**Task instructions**
A word-for-word transcription of the listing is all that is needed.

**Records to use**
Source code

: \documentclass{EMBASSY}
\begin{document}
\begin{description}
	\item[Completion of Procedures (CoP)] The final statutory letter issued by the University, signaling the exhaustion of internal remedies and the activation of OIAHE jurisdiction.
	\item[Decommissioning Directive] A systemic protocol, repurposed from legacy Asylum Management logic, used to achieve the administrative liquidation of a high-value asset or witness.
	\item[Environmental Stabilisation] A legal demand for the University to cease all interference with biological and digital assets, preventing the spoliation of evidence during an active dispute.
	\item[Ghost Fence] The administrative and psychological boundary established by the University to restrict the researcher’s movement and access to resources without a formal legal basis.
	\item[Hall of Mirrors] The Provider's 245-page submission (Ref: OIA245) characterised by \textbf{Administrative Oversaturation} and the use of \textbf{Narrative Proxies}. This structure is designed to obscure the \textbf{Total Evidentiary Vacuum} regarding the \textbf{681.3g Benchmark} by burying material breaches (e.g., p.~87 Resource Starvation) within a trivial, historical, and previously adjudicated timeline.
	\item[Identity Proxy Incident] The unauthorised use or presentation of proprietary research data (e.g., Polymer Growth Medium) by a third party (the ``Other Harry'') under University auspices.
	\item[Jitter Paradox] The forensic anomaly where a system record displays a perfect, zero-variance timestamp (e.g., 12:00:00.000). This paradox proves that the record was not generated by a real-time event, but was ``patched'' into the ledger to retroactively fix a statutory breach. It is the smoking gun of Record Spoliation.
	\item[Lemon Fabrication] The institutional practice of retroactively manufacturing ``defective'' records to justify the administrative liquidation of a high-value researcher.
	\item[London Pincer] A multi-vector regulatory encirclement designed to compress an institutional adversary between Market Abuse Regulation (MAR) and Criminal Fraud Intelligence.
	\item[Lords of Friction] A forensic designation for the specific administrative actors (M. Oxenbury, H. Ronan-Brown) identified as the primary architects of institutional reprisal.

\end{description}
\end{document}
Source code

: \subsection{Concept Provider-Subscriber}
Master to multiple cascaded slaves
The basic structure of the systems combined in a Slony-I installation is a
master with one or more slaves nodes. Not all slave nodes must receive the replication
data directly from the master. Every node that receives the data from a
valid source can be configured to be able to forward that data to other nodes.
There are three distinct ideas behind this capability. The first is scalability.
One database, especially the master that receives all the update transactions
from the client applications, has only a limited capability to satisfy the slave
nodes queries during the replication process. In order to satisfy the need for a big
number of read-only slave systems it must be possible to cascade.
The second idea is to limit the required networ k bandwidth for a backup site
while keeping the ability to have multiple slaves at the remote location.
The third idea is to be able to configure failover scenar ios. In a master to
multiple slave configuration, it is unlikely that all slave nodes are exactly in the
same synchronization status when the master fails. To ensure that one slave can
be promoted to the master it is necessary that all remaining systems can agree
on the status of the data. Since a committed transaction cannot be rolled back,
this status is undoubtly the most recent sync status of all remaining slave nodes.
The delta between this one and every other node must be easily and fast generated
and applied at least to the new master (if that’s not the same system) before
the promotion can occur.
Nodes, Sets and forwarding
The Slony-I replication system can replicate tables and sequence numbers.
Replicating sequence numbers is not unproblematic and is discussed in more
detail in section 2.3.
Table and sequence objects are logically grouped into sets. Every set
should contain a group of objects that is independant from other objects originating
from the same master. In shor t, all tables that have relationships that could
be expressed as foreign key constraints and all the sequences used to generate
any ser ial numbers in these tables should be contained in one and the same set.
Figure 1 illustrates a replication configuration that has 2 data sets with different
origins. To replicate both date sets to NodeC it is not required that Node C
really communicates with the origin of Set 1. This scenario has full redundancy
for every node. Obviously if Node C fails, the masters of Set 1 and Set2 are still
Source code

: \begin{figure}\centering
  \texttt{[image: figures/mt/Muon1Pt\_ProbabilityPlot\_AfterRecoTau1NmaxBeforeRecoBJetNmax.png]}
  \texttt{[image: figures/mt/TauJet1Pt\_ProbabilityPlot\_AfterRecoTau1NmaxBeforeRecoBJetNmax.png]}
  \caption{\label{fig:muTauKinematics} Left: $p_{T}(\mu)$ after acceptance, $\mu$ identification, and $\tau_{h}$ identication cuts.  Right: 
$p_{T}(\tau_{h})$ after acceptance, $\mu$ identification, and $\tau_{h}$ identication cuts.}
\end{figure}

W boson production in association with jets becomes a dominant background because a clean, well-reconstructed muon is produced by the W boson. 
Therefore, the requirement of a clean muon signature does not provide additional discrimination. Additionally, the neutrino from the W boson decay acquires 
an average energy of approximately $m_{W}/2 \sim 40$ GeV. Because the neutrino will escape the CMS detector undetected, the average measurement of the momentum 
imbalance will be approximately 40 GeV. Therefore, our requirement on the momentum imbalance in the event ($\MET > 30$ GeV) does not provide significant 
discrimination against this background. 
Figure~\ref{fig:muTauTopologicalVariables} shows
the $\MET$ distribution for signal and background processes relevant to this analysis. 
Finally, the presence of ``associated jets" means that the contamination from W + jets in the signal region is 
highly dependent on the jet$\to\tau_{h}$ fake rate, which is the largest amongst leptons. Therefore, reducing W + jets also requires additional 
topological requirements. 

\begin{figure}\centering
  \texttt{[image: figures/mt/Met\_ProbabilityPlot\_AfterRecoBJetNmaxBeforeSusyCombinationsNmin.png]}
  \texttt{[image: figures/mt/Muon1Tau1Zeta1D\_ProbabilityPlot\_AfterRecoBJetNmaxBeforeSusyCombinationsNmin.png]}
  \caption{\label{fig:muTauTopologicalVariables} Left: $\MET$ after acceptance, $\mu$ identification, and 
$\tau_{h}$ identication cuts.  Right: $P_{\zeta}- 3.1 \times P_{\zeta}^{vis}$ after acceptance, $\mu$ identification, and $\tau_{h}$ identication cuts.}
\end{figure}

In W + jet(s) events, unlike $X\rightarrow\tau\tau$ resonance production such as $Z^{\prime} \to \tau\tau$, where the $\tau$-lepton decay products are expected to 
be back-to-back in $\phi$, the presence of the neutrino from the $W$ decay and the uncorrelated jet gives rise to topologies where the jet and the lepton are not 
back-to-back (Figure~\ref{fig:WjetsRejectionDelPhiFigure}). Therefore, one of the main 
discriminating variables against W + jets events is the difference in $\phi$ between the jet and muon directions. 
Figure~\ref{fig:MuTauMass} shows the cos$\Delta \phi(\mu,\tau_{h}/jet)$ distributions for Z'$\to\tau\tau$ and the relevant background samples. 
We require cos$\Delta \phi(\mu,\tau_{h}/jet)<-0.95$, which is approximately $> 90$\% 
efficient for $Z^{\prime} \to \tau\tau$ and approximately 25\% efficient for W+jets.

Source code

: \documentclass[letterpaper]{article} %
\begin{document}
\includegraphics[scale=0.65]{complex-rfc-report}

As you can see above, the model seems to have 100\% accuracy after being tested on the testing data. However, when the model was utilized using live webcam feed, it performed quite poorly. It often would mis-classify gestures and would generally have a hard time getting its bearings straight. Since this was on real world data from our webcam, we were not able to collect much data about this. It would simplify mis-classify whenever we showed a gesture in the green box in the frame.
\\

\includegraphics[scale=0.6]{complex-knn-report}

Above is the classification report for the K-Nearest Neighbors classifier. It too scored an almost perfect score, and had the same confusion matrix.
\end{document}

**Solution**
Source code

: \documentclass{EMBASSY}
\begin{document}
\begin{description}
	\item[Completion of Procedures (CoP)] The final statutory letter issued by the University, signaling the exhaustion of internal remedies and the activation of OIAHE jurisdiction.
	\item[Decommissioning Directive] A systemic protocol, repurposed from legacy Asylum Management logic, used to achieve the administrative liquidation of a high-value asset or witness.
	\item[Environmental Stabilisation] A legal demand for the University to cease all interference with biological and digital assets, preventing the spoliation of evidence during an active dispute.
	\item[Ghost Fence] The administrative and psychological boundary established by the University to restrict the researcher’s movement and access to resources without a formal legal basis.
	\item[Hall of Mirrors] The Provider's 245-page submission (Ref: OIA245) characterised by \textbf{Administrative Oversaturation} and the use of \textbf{Narrative Proxies}. This structure is designed to obscure the \textbf{Total Evidentiary Vacuum} regarding the \textbf{681.3g Benchmark} by burying material breaches (e.g., p.~87 Resource Starvation) within a trivial, historical, and previously adjudicated timeline.
	\item[Identity Proxy Incident] The unauthorised use or presentation of proprietary research data (e.g., Polymer Growth Medium) by a third party (the ``Other Harry'') under University auspices.
	\item[Jitter Paradox] The forensic anomaly where a system record displays a perfect, zero-variance timestamp (e.g., 12:00:00.000). This paradox proves that the record was not generated by a real-time event, but was ``patched'' into the ledger to retroactively fix a statutory breach. It is the smoking gun of Record Spoliation.
	\item[Lemon Fabrication] The institutional practice of retroactively manufacturing ``defective'' records to justify the administrative liquidation of a high-value researcher.
	\item[London Pincer] A multi-vector regulatory encirclement designed to compress an institutional adversary between Market Abuse Regulation (MAR) and Criminal Fraud Intelligence.
	\item[Lords of Friction] A forensic designation for the specific administrative actors (M. Oxenbury, H. Ronan-Brown) identified as the primary architects of institutional reprisal.

\end{description}
\end{document}
Source code

: \subsection{Concept Provider-Subscriber}
Master to multiple cascaded slaves
The basic structure of the systems combined in a Slony-I installation is a
master with one or more slaves nodes. Not all slave nodes must receive the replication
data directly from the master. Every node that receives the data from a
valid source can be configured to be able to forward that data to other nodes.
There are three distinct ideas behind this capability. The first is scalability.
One database, especially the master that receives all the update transactions
from the client applications, has only a limited capability to satisfy the slave
nodes queries during the replication process. In order to satisfy the need for a big
number of read-only slave systems it must be possible to cascade.
The second idea is to limit the required networ k bandwidth for a backup site
while keeping the ability to have multiple slaves at the remote location.
The third idea is to be able to configure failover scenar ios. In a master to
multiple slave configuration, it is unlikely that all slave nodes are exactly in the
same synchronization status when the master fails. To ensure that one slave can
be promoted to the master it is necessary that all remaining systems can agree
on the status of the data. Since a committed transaction cannot be rolled back,
this status is undoubtly the most recent sync status of all remaining slave nodes.
The delta between this one and every other node must be easily and fast generated
and applied at least to the new master (if that’s not the same system) before
the promotion can occur.
Nodes, Sets and forwarding
The Slony-I replication system can replicate tables and sequence numbers.
Replicating sequence numbers is not unproblematic and is discussed in more
detail in section 2.3.
Table and sequence objects are logically grouped into sets. Every set
should contain a group of objects that is independant from other objects originating
from the same master. In shor t, all tables that have relationships that could
be expressed as foreign key constraints and all the sequences used to generate
any ser ial numbers in these tables should be contained in one and the same set.
Figure 1 illustrates a replication configuration that has 2 data sets with different
origins. To replicate both date sets to NodeC it is not required that Node C
really communicates with the origin of Set 1. This scenario has full redundancy
for every node. Obviously if Node C fails, the masters of Set 1 and Set2 are still
Source code

: \begin{figure}\centering
  \texttt{[image: figures/mt/Muon1Pt\_ProbabilityPlot\_AfterRecoTau1NmaxBeforeRecoBJetNmax.png]}
  \texttt{[image: figures/mt/TauJet1Pt\_ProbabilityPlot\_AfterRecoTau1NmaxBeforeRecoBJetNmax.png]}
  \caption{\label{fig:muTauKinematics} Left: $p_{T}(\mu)$ after acceptance, $\mu$ identification, and $\tau_{h}$ identication cuts.  Right: 
$p_{T}(\tau_{h})$ after acceptance, $\mu$ identification, and $\tau_{h}$ identication cuts.}
\end{figure}

W boson production in association with jets becomes a dominant background because a clean, well-reconstructed muon is produced by the W boson. 
Therefore, the requirement of a clean muon signature does not provide additional discrimination. Additionally, the neutrino from the W boson decay acquires 
an average energy of approximately $m_{W}/2 \sim 40$ GeV. Because the neutrino will escape the CMS detector undetected, the average measurement of the momentum 
imbalance will be approximately 40 GeV. Therefore, our requirement on the momentum imbalance in the event ($\MET > 30$ GeV) does not provide significant 
discrimination against this background. 
Figure~\ref{fig:muTauTopologicalVariables} shows
the $\MET$ distribution for signal and background processes relevant to this analysis. 
Finally, the presence of ``associated jets" means that the contamination from W + jets in the signal region is 
highly dependent on the jet$\to\tau_{h}$ fake rate, which is the largest amongst leptons. Therefore, reducing W + jets also requires additional 
topological requirements. 

\begin{figure}\centering
  \texttt{[image: figures/mt/Met\_ProbabilityPlot\_AfterRecoBJetNmaxBeforeSusyCombinationsNmin.png]}
  \texttt{[image: figures/mt/Muon1Tau1Zeta1D\_ProbabilityPlot\_AfterRecoBJetNmaxBeforeSusyCombinationsNmin.png]}
  \caption{\label{fig:muTauTopologicalVariables} Left: $\MET$ after acceptance, $\mu$ identification, and 
$\tau_{h}$ identication cuts.  Right: $P_{\zeta}- 3.1 \times P_{\zeta}^{vis}$ after acceptance, $\mu$ identification, and $\tau_{h}$ identication cuts.}
\end{figure}

In W + jet(s) events, unlike $X\rightarrow\tau\tau$ resonance production such as $Z^{\prime} \to \tau\tau$, where the $\tau$-lepton decay products are expected to 
be back-to-back in $\phi$, the presence of the neutrino from the $W$ decay and the uncorrelated jet gives rise to topologies where the jet and the lepton are not 
back-to-back (Figure~\ref{fig:WjetsRejectionDelPhiFigure}). Therefore, one of the main 
discriminating variables against W + jets events is the difference in $\phi$ between the jet and muon directions. 
Figure~\ref{fig:MuTauMass} shows the cos$\Delta \phi(\mu,\tau_{h}/jet)$ distributions for Z'$\to\tau\tau$ and the relevant background samples. 
We require cos$\Delta \phi(\mu,\tau_{h}/jet)<-0.95$, which is approximately $> 90$\% 
efficient for $Z^{\prime} \to \tau\tau$ and approximately 25\% efficient for W+jets.

Source code

: \documentclass[letterpaper]{article} %
\begin{document}
\includegraphics[scale=0.65]{complex-rfc-report}

As you can see above, the model seems to have 100\% accuracy after being tested on the testing data. However, when the model was utilized using live webcam feed, it performed quite poorly. It often would mis-classify gestures and would generally have a hard time getting its bearings straight. Since this was on real world data from our webcam, we were not able to collect much data about this. It would simplify mis-classify whenever we showed a gesture in the green box in the frame.
\\

\includegraphics[scale=0.6]{complex-knn-report}

Above is the classification report for the K-Nearest Neighbors classifier. It too scored an almost perfect score, and had the same confusion matrix.
\end{document}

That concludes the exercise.